On Newstalk Breakfast this morning, she said it was an “intimidating experience” but insisted she would have no hesitation about speaking out again.
“I came out of the water and I was in the changing area and two young women, maybe around 20ish or in their early 20s, came out at the same time, so we were under the shelter changing,” she said.
“It was busy enough down there. There was a fair number of cars parked and people out walking, people swimming.
“They were full of all the energy of young women; they were kind of giddy and chatty and I was really enjoying their energy there in the shelter and thinking about my own daughter.”

She said a man in his 40s then came out of the water and joined them in the changing shelter.
“When I turned to sit down on the bench, I noticed that he was obviously watching the young women changing,” she said.
“Not just glancing, not maybe watching, he was turned and watching them change and, I don’t know what came over me, maybe it was my maternal instinct […] I just called him out on it and said, ‘hey can you please just stop watching the young women change and maybe just look straight ahead.’
“I don’t know where it came from but that is what I said and he did stop. He stopped for a few moments, he didn’t acknowledge me, he didn’t look at me and then he turned his head and started watching them again.
“So, I said it again to him. I said, ‘hey, we all try to mind our own business here and change discreetly and respect our fellow swimmers so can you stop watching the young women change.’”
Harassment
She said the young women then gathered their things to go and finish changing at their car.
“I thought, ‘oh geez, I am scuppered here now, I am left in the shelter with this man,’ so I gathered my things and moved out to the bench that is closer to the beach area,” she said.
“He followed behind me and caught me by surprise and started shouting at me – not the nicest things that you would like to hear on an afternoon down at your beach.
“He was just full of rage and angry and, thinking back on it, he was acting like he was entitled to be doing what he was doing.

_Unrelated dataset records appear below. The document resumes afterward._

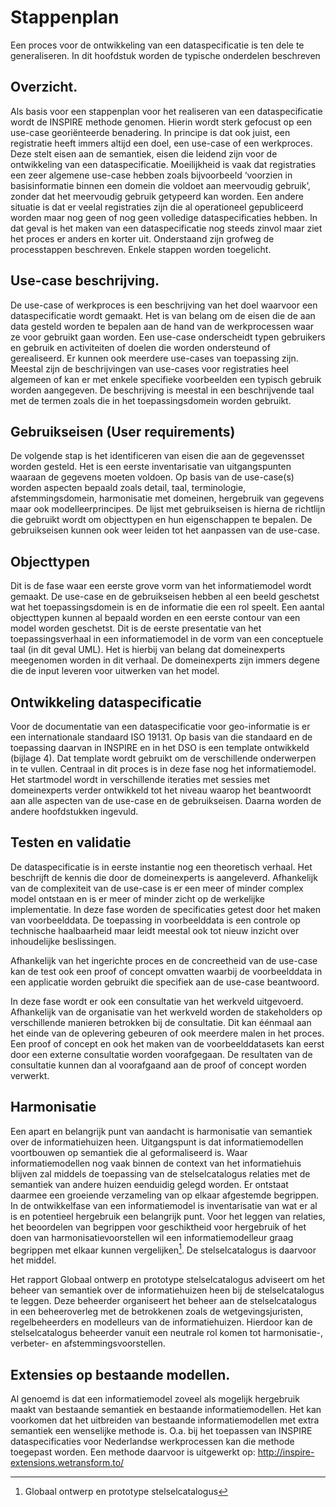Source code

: Stappenplan 
============

Een proces voor de ontwikkeling van een dataspecificatie is ten dele te
generaliseren. In dit hoofdstuk worden de typische onderdelen beschreven

Overzicht.
----------

Als basis voor een stappenplan voor het realiseren van een dataspecificatie
wordt de INSPIRE methode genomen. Hierin wordt sterk gefocust op een use-case
georiënteerde benadering. In principe is dat ook juist, een registratie heeft
immers altijd een doel, een use-case of een werkproces. Deze stelt eisen aan de
semantiek, eisen die leidend zijn voor de ontwikkeling van een dataspecificatie.
Moeilijkheid is vaak dat registraties een zeer algemene use-case hebben zoals
bijvoorbeeld ‘voorzien in basisinformatie binnen een domein die voldoet aan
meervoudig gebruik’, zonder dat het meervoudig gebruik getypeerd kan worden. Een
andere situatie is dat er veelal registraties zijn die al operationeel
gepubliceerd worden maar nog geen of nog geen volledige dataspecificaties
hebben. In dat geval is het maken van een dataspecificatie nog steeds zinvol
maar ziet het proces er anders en korter uit. Onderstaand zijn grofweg de
processtappen beschreven. Enkele stappen worden toegelicht.

Use-case beschrijving.
----------------------

De use-case of werkproces is een beschrijving van het doel waarvoor een
dataspecificatie wordt gemaakt. Het is van belang om de eisen die de aan data
gesteld worden te bepalen aan de hand van de werkprocessen waar ze voor gebruikt
gaan worden. Een use-case onderscheidt typen gebruikers en gebruik en
activiteiten of doelen die worden ondersteund of gerealiseerd. Er kunnen ook
meerdere use-cases van toepassing zijn. Meestal zijn de beschrijvingen van
use-cases voor registraties heel algemeen of kan er met enkele specifieke
voorbeelden een typisch gebruik worden aangegeven. De beschrijving is meestal in
een beschrijvende taal met de termen zoals die in het toepassingsdomein worden
gebruikt.

Gebruikseisen (User requirements)
---------------------------------

De volgende stap is het identificeren van eisen die aan de gegevensset worden
gesteld. Het is een eerste inventarisatie van uitgangspunten waaraan de gegevens
moeten voldoen. Op basis van de use-case(s) worden aspecten bepaald zoals
detail, taal, terminologie, afstemmingsdomein, harmonisatie met domeinen,
hergebruik van gegevens maar ook modelleerprincipes. De lijst met gebruikseisen
is hierna de richtlijn die gebruikt wordt om objecttypen en hun eigenschappen te
bepalen. De gebruikseisen kunnen ook weer leiden tot het aanpassen van de
use-case.

Objecttypen
-----------

Dit is de fase waar een eerste grove vorm van het informatiemodel wordt gemaakt.
De use-case en de gebruikseisen hebben al een beeld geschetst wat het
toepassingsdomein is en de informatie die een rol speelt. Een aantal objecttypen
kunnen al bepaald worden en een eerste contour van een model worden geschetst.
Dit is de eerste presentatie van het toepassingsverhaal in een informatiemodel
in de vorm van een conceptuele taal (in dit geval UML). Het is hierbij van
belang dat domeinexperts meegenomen worden in dit verhaal. De domeinexperts zijn
immers degene die de input leveren voor uitwerken van het model.

Ontwikkeling dataspecificatie
-----------------------------

Voor de documentatie van een dataspecificatie voor geo-informatie is er een
internationale standaard ISO 19131. Op basis van die standaard en de toepassing
daarvan in INSPIRE en in het DSO is een template ontwikkeld (bijlage 4). Dat
template wordt gebruikt om de verschillende onderwerpen in te vullen. Centraal
in dit proces is in deze fase nog het informatiemodel. Het startmodel wordt in
verschillende iteraties met sessies met domeinexperts verder ontwikkeld tot het
niveau waarop het beantwoordt aan alle aspecten van de use-case en de
gebruikseisen. Daarna worden de andere hoofdstukken ingevuld.

Testen en validatie
-------------------

De dataspecificatie is in eerste instantie nog een theoretisch verhaal. Het
beschrijft de kennis die door de domeinexperts is aangeleverd. Afhankelijk van
de complexiteit van de use-case is er een meer of minder complex model ontstaan
en is er meer of minder zicht op de werkelijke implementatie. In deze fase
worden de specificaties getest door het maken van voorbeelddata. De toepassing
in voorbeelddata is een controle op technische haalbaarheid maar leidt meestal
ook tot nieuw inzicht over inhoudelijke beslissingen.

Afhankelijk van het ingerichte proces en de concreetheid van de use-case kan de
test ook een proof of concept omvatten waarbij de voorbeelddata in een
applicatie worden gebruikt die specifiek aan de use-case beantwoord.

In deze fase wordt er ook een consultatie van het werkveld uitgevoerd.
Afhankelijk van de organisatie van het werkveld worden de stakeholders op
verschillende manieren betrokken bij de consultatie. Dit kan éénmaal aan het
einde van de oplevering gebeuren of ook meerdere malen in het proces. Een proof
of concept en ook het maken van de voorbeelddatasets kan eerst door een externe
consultatie worden voorafgegaan. De resultaten van de consultatie kunnen dan al
voorafgaand aan de proof of concept worden verwerkt.

Harmonisatie
------------

Een apart en belangrijk punt van aandacht is harmonisatie van semantiek over de
informatiehuizen heen. Uitgangspunt is dat informatiemodellen voortbouwen op
semantiek die al geformaliseerd is. Waar informatiemodellen nog vaak binnen de
context van het informatiehuis blijven zal middels de toepassing van de
stelselcatalogus relaties met de semantiek van andere huizen eenduidig gelegd
worden. Er ontstaat daarmee een groeiende verzameling van op elkaar afgestemde
begrippen. In de ontwikkelfase van een informatiemodel is inventarisatie van wat
er al is en potentieel hergebruik een belangrijk punt. Voor het leggen van
relaties, het beoordelen van begrippen voor geschiktheid voor hergebruik of het
doen van harmonisatievoorstellen wil een informatiemodelleur graag begrippen met
elkaar kunnen vergelijken[^1]. De stelselcatalogus is daarvoor het middel.

[^1]: Globaal ontwerp en prototype stelselcatalogus

Het rapport Globaal ontwerp en prototype stelselcatalogus adviseert om het
beheer van semantiek over de informatiehuizen heen bij de stelselcatalogus te
leggen. Deze beheerder organiseert het beheer aan de stelselcatalogus in een
beheeroverleg met de betrokkenen zoals de wetgevingsjuristen, regelbeheerders en
modelleurs van de informatiehuizen. Hierdoor kan de stelselcatalogus beheerder
vanuit een neutrale rol komen tot harmonisatie-, verbeter- en
afstemmingsvoorstellen.

Extensies op bestaande modellen.
--------------------------------

Al genoemd is dat een informatiemodel zoveel als mogelijk hergebruik maakt van
bestaande semantiek en bestaande informatiemodellen. Het kan voorkomen dat het
uitbreiden van bestaande informatiemodellen met extra semantiek een wenselijke
methode is. O.a. bij het toepassen van INSPIRE dataspecificaties voor
Nederlandse werkprocessen kan die methode toegepast worden. Een methode daarvoor
is uitgewerkt op: <http://inspire-extensions.wetransform.to/>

“He was acting like there was nothing wrong with what he was doing and our public space is for everyone. It is for our young women, it is for our children, it is for all of us and if we don’t call them out on it, it will continue.”
Intimidation
Dr Garrity said things got even more intimidating as she tried to make her way home from the beach.
“There is a road that leads up from the beach and, as he was walking up, he started walking up really slowly and looking over at me and, when I looked over at him, he was waving at me.
“So, I switched from feeling very brave and confident to feeling fairly intimidated really at that point.
“No husband likes to have his wife call to say, ‘honey, can you pick me up, I feel unsafe but that is how it turned out.’”
Call it out
She said it is essential that people continue to call out sexual harassment and inappropriate behaviour when they see it.
“These are the kinds of behaviours that rob women of their freedom and it is the kind of behaviour we have to call out,” she said.
“As uncomfortable as it was to do that and as shook as I was feeling afterwards, I am feeling fine now.
“We have to call it out and if we don’t things won’t change and our daughters won’t be safe.
“It is that encroachment that some men feel they have, that entitlement through their gaze and when they are called out, the anger and rage of being challenged can be quite frightening.”